Why is Lapid hard to understand?
What makes Lapid difficult for some people to understand is his middle-of-the-road approach to policy. For hardcore ideologues, it is hard to understand since they are used to viewing issues in black and white terms, with little, if any, nuance. The idea that someone can be right-wing on one issue and then hold seemingly left-wing views on another issue is a crime for these people. Instead of appreciating the nuance, they decry what appears on the surface to be inconsistent.
Anyhow, none of that matters to the die-hard Likud supporters who will vote for Netanyahu no matter what. For many, he could be convicted of bribery and sent to jail – and they would still cast a vote for him if allowed. Lapid knows they won’t switch their votes to Yesh Atid, and won’t waste time trying to get them to.

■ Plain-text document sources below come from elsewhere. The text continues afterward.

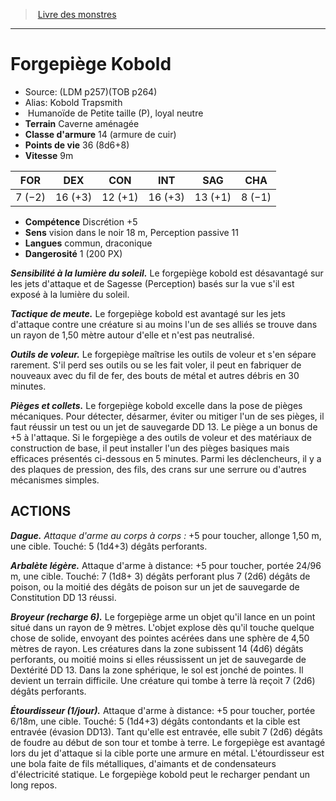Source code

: ﻿> [Livre des monstres](tome_of_beasts.md)

---

# Forgepiège Kobold

- Source: (LDM p257)(TOB p264)
- Alias: Kobold Trapsmith
-  Humanoïde de Petite taille (P), loyal neutre
- **Terrain** Caverne aménagée
- **Classe d'armure** 14 (armure de cuir)
- **Points de vie** 36 (8d6+8)
- **Vitesse** 9m

|FOR|DEX|CON|INT|SAG|CHA|
|---|---|---|---|---|---|
|7 (−2)|16 (+3)|12 (+1)|16 (+3)|13 (+1)|8 (−1)|

- **Compétence** Discrétion +5
- **Sens** vision dans le noir 18 m, Perception passive 11
- **Langues** commun, draconique
- **Dangerosité** 1 (200 PX)

**_Sensibilité à la lumière du soleil._** Le forgepiège kobold est désavantagé sur les jets d'attaque et de Sagesse (Perception) basés sur la vue s'il est exposé à la lumière du soleil.

**_Tactique de meute._** Le forgepiège kobold est avantagé sur les jets d'attaque contre une créature si au moins l'un de ses alliés se trouve dans un rayon de 1,50 mètre autour d'elle et n'est pas neutralisé.

**_Outils de voleur._** Le forgepiège maîtrise les outils de voleur et s'en sépare rarement. S'il perd ses outils ou se les fait voler, il peut en fabriquer de nouveaux avec du fil de fer, des bouts de métal et autres débris en 30 minutes.

**_Pièges et collets._** Le forgepiège kobold excelle dans la pose de pièges mécaniques. Pour détecter, désarmer, éviter ou mitiger l'un de ses pièges, il faut réussir un test ou un jet de sauvegarde DD 13. Le piège a un bonus de +5 à l'attaque. Si le forgepiège a des outils de voleur et des matériaux de construction de base, il peut installer l'un des pièges basiques mais efficaces présentés ci-dessous en 5 minutes. Parmi les déclencheurs, il y a des plaques de pression, des fils, des crans sur une serrure ou d'autres mécanismes simples.

## ACTIONS

**_Dague._** _Attaque d'arme au corps à corps :_ +5 pour toucher, allonge 1,50 m, une cible. Touché: 5 (1d4+3) dégâts perforants.

**_Arbalète légère._** Attaque d'arme à distance: +5 pour toucher, portée 24/96 m, une cible. Touché: 7 (1d8+ 3) dégâts perforant plus 7 (2d6) dégâts de poison, ou la moitié des dégâts de poison sur un jet de sauvegarde de Constitution DD 13 réussi.

**_Broyeur (recharge 6)._** Le forgepiège arme un objet qu'il lance en un point situé dans un rayon de 9 mètres. L'objet explose dès qu'il touche quelque chose de solide, envoyant des pointes acérées dans une sphère de 4,50 mètres de rayon. Les créatures dans la zone subissent 14 (4d6) dégâts perforants, ou moitié moins si elles réussissent un jet de sauvegarde de Dextérité DD 13. Dans la zone sphérique, le sol est jonché de pointes. Il devient un terrain difficile. Une créature qui tombe à terre là reçoit 7 (2d6) dégâts perforants.

**_Étourdisseur (1/jour)._** Attaque d'arme à distance: +5 pour toucher, portée 6/18m, une cible. Touché: 5 (1d4+3) dégâts contondants et la cible est entravée (évasion DD13). Tant qu'elle est entravée, elle subit 7 (2d6) dégâts de foudre au début de son tour et tombe à terre. Le forgepiège est avantagé lors du jet d'attaque si la cible porte une armure en métal. L'étourdisseur est une bola faite de fils métalliques, d'aimants et de condensateurs d'électricité statique. Le forgepiège kobold peut le recharger pendant un long repos.

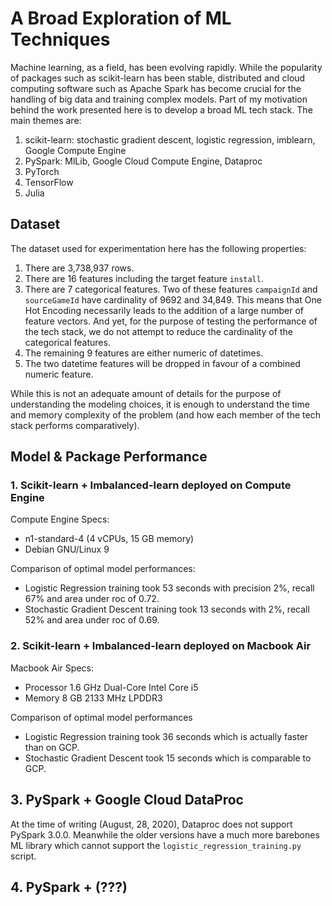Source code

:# A Broad Exploration of ML Techniques
Machine learning, as a field, has been evolving rapidly. While the popularity of packages such as scikit-learn has been stable, distributed and cloud computing software such as Apache Spark has become crucial for the handling of big data and training complex models. Part of my motivation behind the work presented here is to develop a broad ML tech stack. The main themes are:

1. scikit-learn: stochastic gradient descent, logistic regression, imblearn, Google Compute Engine
2. PySpark: MlLib, Google Cloud Compute Engine, Dataproc
3. PyTorch
4. TensorFlow
5. Julia 

## Dataset
The dataset used for experimentation here has the following properties:
1. There are 3,738,937 rows.
2. There are 16 features including the target feature `install`. 
3. There are 7 categorical features. Two of these features `campaignId` and
`sourceGameId` have cardinality of 9692 and 34,849. This means that One Hot
Encoding necessarily leads to the addition of a large number of feature
vectors. And yet, for the purpose of testing the performance of the tech
stack, we do not attempt to reduce the cardinality of the categorical
features.
4. The remaining 9 features are either numeric of datetimes.
5. The two datetime features will be dropped in favour of a combined numeric
feature.

While this is not an adequate amount of details for the purpose of
understanding the modeling choices, it is enough to understand the time and
memory complexity of the problem (and how each member of the tech stack
performs comparatively).  
    

## Model & Package Performance
### 1. Scikit-learn + Imbalanced-learn deployed on Compute Engine
Compute Engine Specs:
- n1-standard-4 (4 vCPUs, 15 GB memory) 
- Debian GNU/Linux 9

Comparison of optimal model performances:
* Logistic Regression training took 53 seconds with precision 2%, recall 67%
and area under roc of 0.72.  
* Stochastic Gradient Descent training took 13 seconds with 2%, recall 52%
and area under roc of 0.69. 

### 2. Scikit-learn + Imbalanced-learn deployed on Macbook Air
Macbook Air Specs:
- Processor 1.6 GHz Dual-Core Intel Core i5
- Memory 8 GB 2133 MHz LPDDR3

Comparison of optimal model performances
* Logistic Regression training took 36 seconds which is actually faster than
 on GCP.
* Stochastic Gradient Descent took 15 seconds which is comparable to GCP.

## 3. PySpark + Google Cloud DataProc
At the time of writing (August, 28, 2020), Dataproc does not support PySpark
3.0.0. Meanwhile the older versions have a much more barebones ML library
which cannot support the `logistic_regression_training.py` script.

## 4. PySpark + (???)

What he can do is focus on two different challenges. The first will be working to galvanize the “silent center,” what he and Bennett call the large swath of this country that mostly remains quiet when it comes to politics, and who might not vote in the upcoming election.
If those voters come out in high numbers, it might be enough to prevent Netanyahu’s bloc from winning enough seats to form a coalition. That is a realistic goal.
AS HE IS now prime minister, Lapid will no longer say that he is not running for the role. While that was once seen as a liability, now it will be an advantage since he will be able to clearly articulate what Israelis face: either a government like the last one that worked for the people and was the most representative in the country’s history, or one that will be led by a person with a singular objective: to evade justice.
The second challenge ties directly into the one before, which will be for Lapid to illustrate – as prime minister – the dilemma Israelis will face when standing in front of the blue ballot box come November. To do that, he must show how ministers can work harmoniously together.
For the next four months, Lapid will follow the path of Bennett in managing a professional and effective cabinet, with one clear exception: his party. Yesh Atid is a well-oiled machine. Yamina, Bennett’s party, collapsed from within and brought about the downfall of his government. That will not happen to Lapid.
And that might be one of his greatest achievements since entering politics 10 years ago. Lapid created a party that has lasting power, unlike some of the other centrist parties before him (Kadima, Third Way, and others). He built a party, infrastructure and team that has prepared for years for the moment that Lapid would be at the top. That moment has now arrived, and with it, their greatest test.
While current polls show Lapid without enough seats to form a government, Netanyahu also falls short, and that might just be enough. If Lapid can prevent Netanyahu from being able to form a government, then he will remain prime minister, just as Netanyahu did through four elections that spanned two-and-a-half years.
Is this ideal for Israel? Of course not. But considering the alternative – a government that will seek to help one person evade justice, and then try to take down Israel’s democratic institutions – it might not be so bad.